At the end of our journey it is time to return to the question from which we set out, namely: What is it that characterizes mind as opposed to matter? Or, to state the same question in other terms: How is psychology to be distinguished from physics? The answer provisionally suggested at the outset of our inquiry was that psychology and physics are distinguished by the nature of their causal laws, not by their subject matter. At the same time we held that there is a certain subject matter, namely images, to which only psychological causal laws are applicable; this subject matter, therefore, we assigned exclusively to psychology. But we found no way of defining images except through their causation; in their intrinsic character they appeared to have no universal mark by which they could be distinguished from sensations.

In this last lecture I propose to pass in review various suggested methods of distinguishing mind from matter. I shall then briefly sketch the nature of that fundamental science which I believe to be the true metaphysic, in which mind and matter alike are seen to be constructed out of a neutral stuff, whose causal laws have no such duality as that of psychology, but form the basis upon which both physics and psychology are built.

In search for the definition of "mental phenomena," let us begin with "consciousness," which is often thought to be the essence of mind. In the first lecture I gave various arguments against the view that consciousness is fundamental, but I did not attempt to say what consciousness is. We must find a definition of it, if we are to feel secure in deciding that it is not fundamental. It is for the sake of the proof that it is not fundamental that we must now endeavour to decide what it is.

"Consciousness," by those who regard it as fundamental, is taken to be a character diffused throughout our mental life, distinct from sensations and images, memories, beliefs and desires, but present in all of them.* Dr. Henry Head, in an article which I quoted in Lecture III, distinguishing sensations from purely physiological occurrences, says: "Sensation, in the strict sense of the term, demands the existence of consciousness." This statement, at first sight, is one to which we feel inclined to assent, but I believe we are mistaken if we do so. Sensation is the sort of thing of which we MAY be conscious, but not a thing of which we MUST be conscious. We have been led, in the course of our inquiry, to admit unconscious beliefs and unconscious desires. There is, so far as I can see, no class of mental or other occurrences of which we are always conscious whenever they happen.

* Cf. Lecture VI.

The first thing to notice is that consciousness must be of something. In view of this, I should define "consciousness" in terms of that relation of an image of a word to an object which we defined, in Lecture XI, as "meaning." When a sensation is followed by an image which is a "copy" of it, I think it may be said that the existence of the image constitutes consciousness of the sensation, provided it is accompanied by that sort of belief which, when we reflect upon it, makes us feel that the image is a "sign" of something other than itself. This is the sort of belief which, in the case of memory, we expressed in the words "this occurred"; or which, in the case of a judgment of perception, makes us believe in qualities correlated with present sensations, as e.g., tactile and visual qualities are correlated.

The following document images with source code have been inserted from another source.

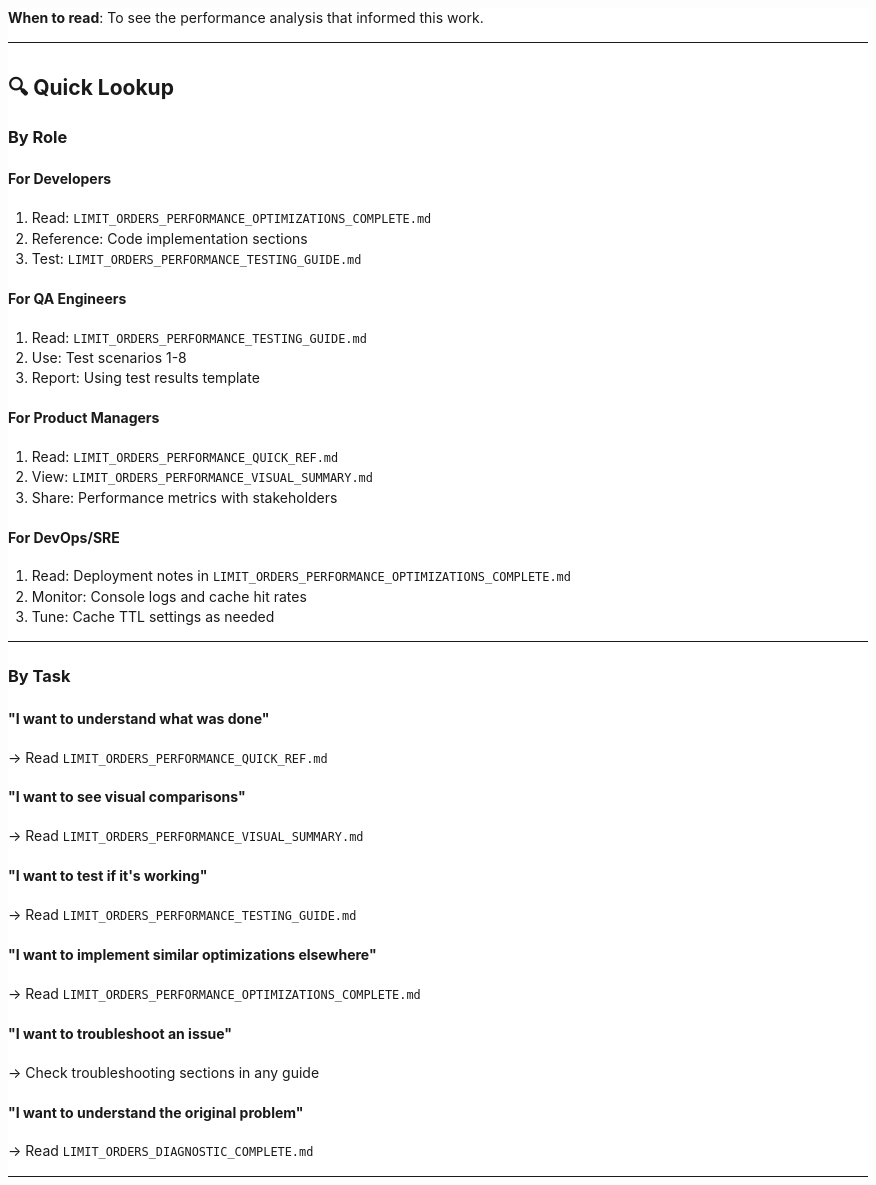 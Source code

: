 **When to read**: To see the performance analysis that informed this work.

---

## 🔍 Quick Lookup

### By Role

#### For Developers
1. Read: `LIMIT_ORDERS_PERFORMANCE_OPTIMIZATIONS_COMPLETE.md`
2. Reference: Code implementation sections
3. Test: `LIMIT_ORDERS_PERFORMANCE_TESTING_GUIDE.md`

#### For QA Engineers
1. Read: `LIMIT_ORDERS_PERFORMANCE_TESTING_GUIDE.md`
2. Use: Test scenarios 1-8
3. Report: Using test results template

#### For Product Managers
1. Read: `LIMIT_ORDERS_PERFORMANCE_QUICK_REF.md`
2. View: `LIMIT_ORDERS_PERFORMANCE_VISUAL_SUMMARY.md`
3. Share: Performance metrics with stakeholders

#### For DevOps/SRE
1. Read: Deployment notes in `LIMIT_ORDERS_PERFORMANCE_OPTIMIZATIONS_COMPLETE.md`
2. Monitor: Console logs and cache hit rates
3. Tune: Cache TTL settings as needed

---

### By Task

#### "I want to understand what was done"
→ Read `LIMIT_ORDERS_PERFORMANCE_QUICK_REF.md`

#### "I want to see visual comparisons"
→ Read `LIMIT_ORDERS_PERFORMANCE_VISUAL_SUMMARY.md`

#### "I want to test if it's working"
→ Read `LIMIT_ORDERS_PERFORMANCE_TESTING_GUIDE.md`

#### "I want to implement similar optimizations elsewhere"
→ Read `LIMIT_ORDERS_PERFORMANCE_OPTIMIZATIONS_COMPLETE.md`

#### "I want to troubleshoot an issue"
→ Check troubleshooting sections in any guide

#### "I want to understand the original problem"
→ Read `LIMIT_ORDERS_DIAGNOSTIC_COMPLETE.md`

---
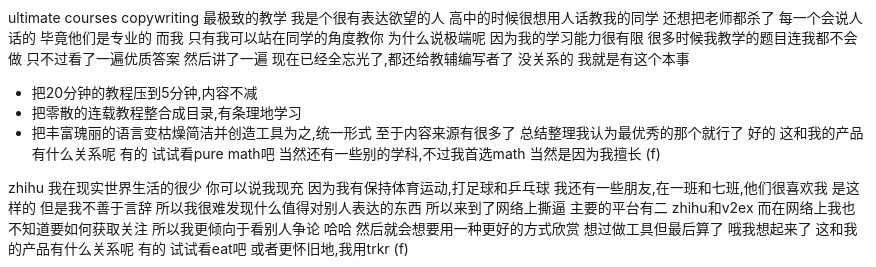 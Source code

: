 ultimate courses copywriting 
最极致的教学
我是个很有表达欲望的人
高中的时候很想用人话教我的同学
还想把老师都杀了
每一个会说人话的
毕竟他们是专业的
而我
只有我可以站在同学的角度教你
为什么说极端呢
因为我的学习能力很有限
很多时候我教学的题目连我都不会做
只不过看了一遍优质答案
然后讲了一遍
现在已经全忘光了,都还给教辅编写者了
没关系的
我就是有这个本事
- 把20分钟的教程压到5分钟,内容不减
- 把零散的连载教程整合成目录,有条理地学习
- 把丰富瑰丽的语言变枯燥简洁并创造工具为之,统一形式
至于内容来源有很多了
总结整理我认为最优秀的那个就行了
好的
这和我的产品有什么关系呢
有的
试试看pure math吧
当然还有一些别的学科,不过我首选math
当然是因为我擅长
(f)

zhihu
我在现实世界生活的很少
你可以说我现充
因为我有保持体育运动,打足球和乒乓球
我还有一些朋友,在一班和七班,他们很喜欢我
是这样的
但是我不善于言辞
所以我很难发现什么值得对别人表达的东西
所以来到了网络上撕逼
主要的平台有二
zhihu和v2ex
而在网络上我也不知道要如何获取关注
所以我更倾向于看别人争论
哈哈
然后就会想要用一种更好的方式欣赏
想过做工具但最后算了
哦我想起来了
这和我的产品有什么关系呢
有的
试试看eat吧
或者更怀旧地,我用trkr
(f)
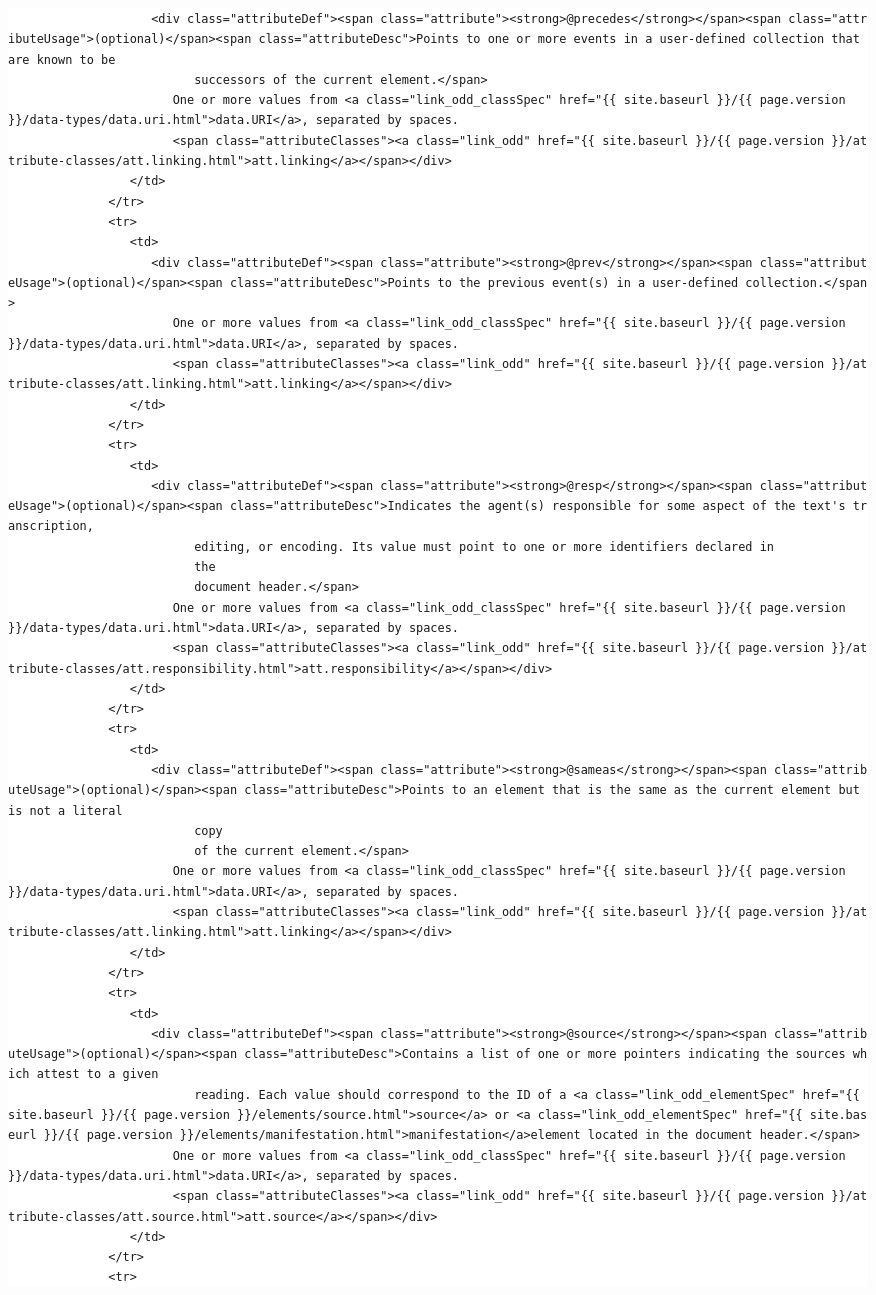                         <div class="attributeDef"><span class="attribute"><strong>@precedes</strong></span><span class="attributeUsage">(optional)</span><span class="attributeDesc">Points to one or more events in a user-defined collection that are known to be
                              successors of the current element.</span>
                           One or more values from <a class="link_odd_classSpec" href="{{ site.baseurl }}/{{ page.version }}/data-types/data.uri.html">data.URI</a>, separated by spaces.
                           <span class="attributeClasses"><a class="link_odd" href="{{ site.baseurl }}/{{ page.version }}/attribute-classes/att.linking.html">att.linking</a></span></div>
                     </td>
                  </tr>
                  <tr>
                     <td>
                        <div class="attributeDef"><span class="attribute"><strong>@prev</strong></span><span class="attributeUsage">(optional)</span><span class="attributeDesc">Points to the previous event(s) in a user-defined collection.</span>
                           One or more values from <a class="link_odd_classSpec" href="{{ site.baseurl }}/{{ page.version }}/data-types/data.uri.html">data.URI</a>, separated by spaces.
                           <span class="attributeClasses"><a class="link_odd" href="{{ site.baseurl }}/{{ page.version }}/attribute-classes/att.linking.html">att.linking</a></span></div>
                     </td>
                  </tr>
                  <tr>
                     <td>
                        <div class="attributeDef"><span class="attribute"><strong>@resp</strong></span><span class="attributeUsage">(optional)</span><span class="attributeDesc">Indicates the agent(s) responsible for some aspect of the text's transcription,
                              editing, or encoding. Its value must point to one or more identifiers declared in
                              the
                              document header.</span>
                           One or more values from <a class="link_odd_classSpec" href="{{ site.baseurl }}/{{ page.version }}/data-types/data.uri.html">data.URI</a>, separated by spaces.
                           <span class="attributeClasses"><a class="link_odd" href="{{ site.baseurl }}/{{ page.version }}/attribute-classes/att.responsibility.html">att.responsibility</a></span></div>
                     </td>
                  </tr>
                  <tr>
                     <td>
                        <div class="attributeDef"><span class="attribute"><strong>@sameas</strong></span><span class="attributeUsage">(optional)</span><span class="attributeDesc">Points to an element that is the same as the current element but is not a literal
                              copy
                              of the current element.</span>
                           One or more values from <a class="link_odd_classSpec" href="{{ site.baseurl }}/{{ page.version }}/data-types/data.uri.html">data.URI</a>, separated by spaces.
                           <span class="attributeClasses"><a class="link_odd" href="{{ site.baseurl }}/{{ page.version }}/attribute-classes/att.linking.html">att.linking</a></span></div>
                     </td>
                  </tr>
                  <tr>
                     <td>
                        <div class="attributeDef"><span class="attribute"><strong>@source</strong></span><span class="attributeUsage">(optional)</span><span class="attributeDesc">Contains a list of one or more pointers indicating the sources which attest to a given
                              reading. Each value should correspond to the ID of a <a class="link_odd_elementSpec" href="{{ site.baseurl }}/{{ page.version }}/elements/source.html">source</a> or <a class="link_odd_elementSpec" href="{{ site.baseurl }}/{{ page.version }}/elements/manifestation.html">manifestation</a>element located in the document header.</span>
                           One or more values from <a class="link_odd_classSpec" href="{{ site.baseurl }}/{{ page.version }}/data-types/data.uri.html">data.URI</a>, separated by spaces.
                           <span class="attributeClasses"><a class="link_odd" href="{{ site.baseurl }}/{{ page.version }}/attribute-classes/att.source.html">att.source</a></span></div>
                     </td>
                  </tr>
                  <tr>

The addition of some element of belief seems required, since mere imagination does not involve consciousness of anything, and there can be no consciousness which is not of something. If images alone constituted consciousness of their prototypes, such imagination-images as in fact have prototypes would involve consciousness of them; since this is not the case, an element of belief must be added to the images in defining consciousness. The belief must be of that sort that constitutes objective reference, past or present. An image, together with a belief of this sort concerning it, constitutes, according to our definition, consciousness of the prototype of the image.